Whirlpool received the prime
contract to provide the feeding systems for the Apollo program in 1967,
and by the early 1970s was involved in designing and producing the food supply
and related food handling equipment for NASA's Skylab program. Whirlpool
engineers designed food and equipment that had to fall within rigid volume
and weight limits, yet meet prescribed nutritional requirements. They had
to be able to withstand decompression, acceleration, and the other rigors
of space travel.
In 1955 automatic dryers, refrigerators, ranges, and air-conditioners were added to the Whirlpool¨ product line, and in 1956, a new administrative center was completed on 100-acre site in Benton Harbor, MI, U.S.
While Whirlpool certainly has had a customer care plan in place throughout its history, in 1967 a toll-free Cool-Line Telephone Service - now known as the Customer Interaction Center - was established which gives customers direct, 24-hr access to the company.
The year 1968 was another milestone for the company, as its annual revenues reached $1 billion for the first time. In 1978, the company would report revenues of $2 billion, and $6 billion in 1989.

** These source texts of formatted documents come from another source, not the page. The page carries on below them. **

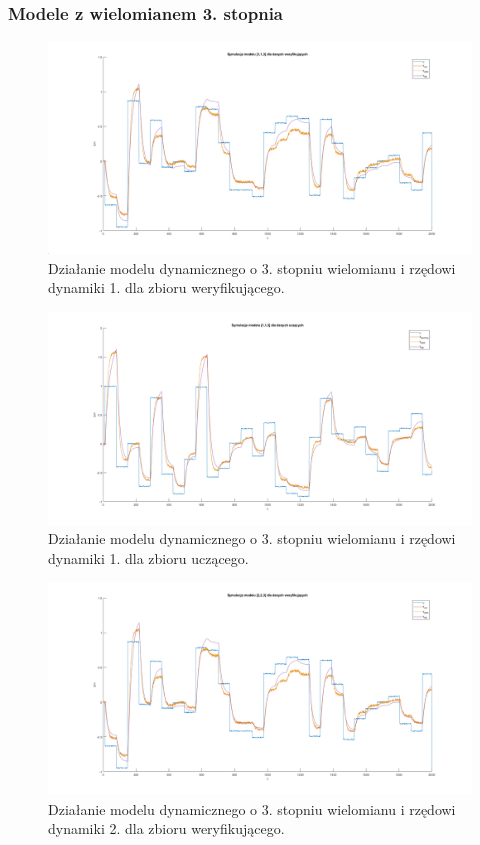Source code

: \subsubsection{Modele z wielomianem 3. stopnia}
\begin{figure}[H]
\centering
\includegraphics[width=16cm,trim={5cm 1cm 5cm 1cm},clip]{images/d13.png}
\caption{Działanie modelu dynamicznego o 3. stopniu wielomianu i rzędowi dynamiki 1. dla zbioru weryfikującego.}
\label{fig:d13}
\end{figure}
\begin{figure}[H]
\centering
\includegraphics[width=16cm,trim={5cm 1cm 5cm 1cm},clip]{images/d14.png}
\caption{Działanie modelu dynamicznego o 3. stopniu wielomianu i rzędowi dynamiki 1. dla zbioru uczącego.}
\label{fig:d14}
\end{figure}
\begin{figure}[H]
\centering
\includegraphics[width=16cm,trim={5cm 1cm 5cm 1cm},clip]{images/d15.png}
\caption{Działanie modelu dynamicznego o 3. stopniu wielomianu i rzędowi dynamiki 2. dla zbioru weryfikującego.}
\label{fig:d15}
\end{figure}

The 1980s and 1990s saw Whirlpool Corporation's expansion in the global market in Europe, Mexico, India, Canada, China, South Africa, Argentina, and Brazil. Today, 92 years after Lou Upton started a company that gained entry into the appliance industry by producing an electric, motor-driven wringer washer, Whirlpool continues to shape and lead the global home appliance industry.